Planning for Emergencies in Health Facilities – Training Requirements
Managing emergency compliance for health care facilities can be challenging given the special needs and dependencies of each facility’s operations and occupants. Common issues can include facilities not understanding their emergency planning requirements; motivating staff to be part of the Emergency Control Organisation (ECO); and understanding the importance of emergency response training.
UNDERSTANDING YOUR REQUIREMENTS
To start the discussion, it is important to understand your obligations, but more importantly to have a functioning response capability.
Health and Aged Care Facility owners and managers are required to ensure that their facility is fully compliant, with fire safety and emergency planning regulations to provide a high level of life and fire safety for staff, residents and visitors.
Your Emergency Planning Committee (EPC) needs to include the following roles – chief wardens, wardens and other facility management personnel.
When recruiting members for your ECO, we suggest asking the below personnel –
- Chief Wardens – Senior Registered Nurse, Nurse Unit Manager, After-hours manager
- Deputy Chief Warden/Emergency Coordinator – Shift coordinator and unit coordinator
- Warden/Emergency Officer – Allied health staff
It is important to note that for good planning and as stated in the standard, AS3745 – 188.8.131.52 –
“There shall be sufficient personnel trained in all positions within the ECO to allow for projected absences”.
This is often a challenge for our clients due to rostering processes. Making scheduling personnel aware at the start of the process will help alleviate issues down the track.
To achieve training requirements of AS 4083: Planning for Emergencies in Health Facilities, best practice is to follow AS 3745: Planning for Emergencies in Facilities. First 5 Minutes recommends the following training schedule:
- Members of the Emergency Control Organisation (Chief Wardens & Wardens) – Biannually (1hr)
- General occupant training – Annually (1 hr)
- Skills retention training – Annually (1 hr)
- Emergency Planning Committee meeting – Annually (1 hr)
- Evacuation exercise – Annually (minimum 1 hr every 12 months – dependent on facility size)
Another challenge can be motivating staff to attend training. We can refer directly to the standard for some guidance on this: AS 4083 – section 7
“In order to be trained effectively, staff members have to be convinced of the need for training and its relevance”.
This is clearly the responsibility of the Facility Owner or Manager in the first instance. To assist in achieving the best possible outcome, First 5 Minutes provides informative and engaging training programs including personalised in-person training, online Web-Based Training and VR fire extinguisher training.
What is the need?
To ensure compliance to meet relevant standard, legislation, insurance and licensing requirements
Why is it relevant?
To ensure the safety of individuals, staff, patients/residents, visitors and protection of property.

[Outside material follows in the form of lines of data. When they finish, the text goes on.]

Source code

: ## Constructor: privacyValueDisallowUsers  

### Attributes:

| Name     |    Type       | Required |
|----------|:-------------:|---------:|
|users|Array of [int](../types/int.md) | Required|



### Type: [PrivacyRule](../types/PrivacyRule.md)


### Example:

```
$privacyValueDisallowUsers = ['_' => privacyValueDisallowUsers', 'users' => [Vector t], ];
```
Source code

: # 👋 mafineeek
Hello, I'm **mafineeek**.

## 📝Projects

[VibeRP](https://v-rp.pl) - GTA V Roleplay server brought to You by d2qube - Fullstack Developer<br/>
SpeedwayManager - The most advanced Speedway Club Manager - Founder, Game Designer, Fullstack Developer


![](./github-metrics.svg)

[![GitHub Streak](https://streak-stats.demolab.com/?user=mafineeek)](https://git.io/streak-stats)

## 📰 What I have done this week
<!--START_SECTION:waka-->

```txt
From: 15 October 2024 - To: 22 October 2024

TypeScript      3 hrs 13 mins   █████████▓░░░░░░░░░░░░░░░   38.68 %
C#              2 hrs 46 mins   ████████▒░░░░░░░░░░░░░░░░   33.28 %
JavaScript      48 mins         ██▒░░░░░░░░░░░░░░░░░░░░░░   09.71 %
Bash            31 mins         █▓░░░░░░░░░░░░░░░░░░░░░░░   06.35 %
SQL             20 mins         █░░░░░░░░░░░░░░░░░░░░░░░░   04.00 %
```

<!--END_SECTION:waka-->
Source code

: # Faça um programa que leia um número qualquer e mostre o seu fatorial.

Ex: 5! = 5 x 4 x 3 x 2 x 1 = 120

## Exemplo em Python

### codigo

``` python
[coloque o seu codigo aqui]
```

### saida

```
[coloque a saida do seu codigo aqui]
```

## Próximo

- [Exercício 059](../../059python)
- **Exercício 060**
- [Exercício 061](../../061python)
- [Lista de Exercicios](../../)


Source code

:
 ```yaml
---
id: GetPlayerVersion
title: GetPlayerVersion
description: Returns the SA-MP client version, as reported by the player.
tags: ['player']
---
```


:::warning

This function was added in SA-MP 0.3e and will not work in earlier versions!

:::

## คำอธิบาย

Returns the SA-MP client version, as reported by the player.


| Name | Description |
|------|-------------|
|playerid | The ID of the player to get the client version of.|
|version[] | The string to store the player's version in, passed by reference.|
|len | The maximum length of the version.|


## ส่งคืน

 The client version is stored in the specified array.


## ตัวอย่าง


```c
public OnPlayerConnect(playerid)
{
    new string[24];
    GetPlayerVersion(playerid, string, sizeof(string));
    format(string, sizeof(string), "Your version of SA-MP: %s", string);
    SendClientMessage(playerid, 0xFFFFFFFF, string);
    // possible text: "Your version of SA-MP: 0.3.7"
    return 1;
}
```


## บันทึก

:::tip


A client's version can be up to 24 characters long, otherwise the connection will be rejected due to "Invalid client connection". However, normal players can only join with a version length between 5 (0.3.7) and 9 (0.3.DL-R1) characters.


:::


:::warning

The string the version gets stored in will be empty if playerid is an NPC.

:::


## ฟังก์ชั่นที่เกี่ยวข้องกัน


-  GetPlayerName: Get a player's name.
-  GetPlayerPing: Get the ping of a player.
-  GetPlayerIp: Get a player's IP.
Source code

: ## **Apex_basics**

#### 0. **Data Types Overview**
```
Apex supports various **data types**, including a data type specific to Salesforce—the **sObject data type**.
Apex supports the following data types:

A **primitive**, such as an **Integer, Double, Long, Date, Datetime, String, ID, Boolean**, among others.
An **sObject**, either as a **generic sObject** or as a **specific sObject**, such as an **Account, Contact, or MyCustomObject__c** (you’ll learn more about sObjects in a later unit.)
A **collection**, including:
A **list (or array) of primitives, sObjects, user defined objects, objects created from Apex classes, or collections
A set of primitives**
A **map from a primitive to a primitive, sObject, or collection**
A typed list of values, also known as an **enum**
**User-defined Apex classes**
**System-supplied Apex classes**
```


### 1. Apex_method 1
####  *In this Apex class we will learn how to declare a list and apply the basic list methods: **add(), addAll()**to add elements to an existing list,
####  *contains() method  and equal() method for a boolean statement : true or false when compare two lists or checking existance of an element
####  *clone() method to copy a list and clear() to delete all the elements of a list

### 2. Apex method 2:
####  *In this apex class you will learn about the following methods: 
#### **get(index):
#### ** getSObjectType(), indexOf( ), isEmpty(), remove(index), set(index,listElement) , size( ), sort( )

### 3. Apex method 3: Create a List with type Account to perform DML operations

IMPLICATIONS IF YOUR ECO MEMBERS ARE NOT TRAINED
Implications of not training:
Prior to an incident – disenfranchised staff, unsafe workplace, non-compliance identified by regulators, adverse findings or implications to operating licence.
During an incident – serious injury/loss of life to self/staff/patients/residents/visitors or greater loss/damage of property than necessary.
Post incident – impact on reputation, criminal charges, potential imprisonment (industrial manslaughter), civil litigation, insurance coverage not honoured, lost time injuries, financial impact or implications to operating licence.
In summary, whilst there are challenges within the health and aged care sector when it comes to planning for emergencies, if you understand your requirements and provide the appropriate level of planning and training this will assist in reducing the risk of any negative outcome in an emergency.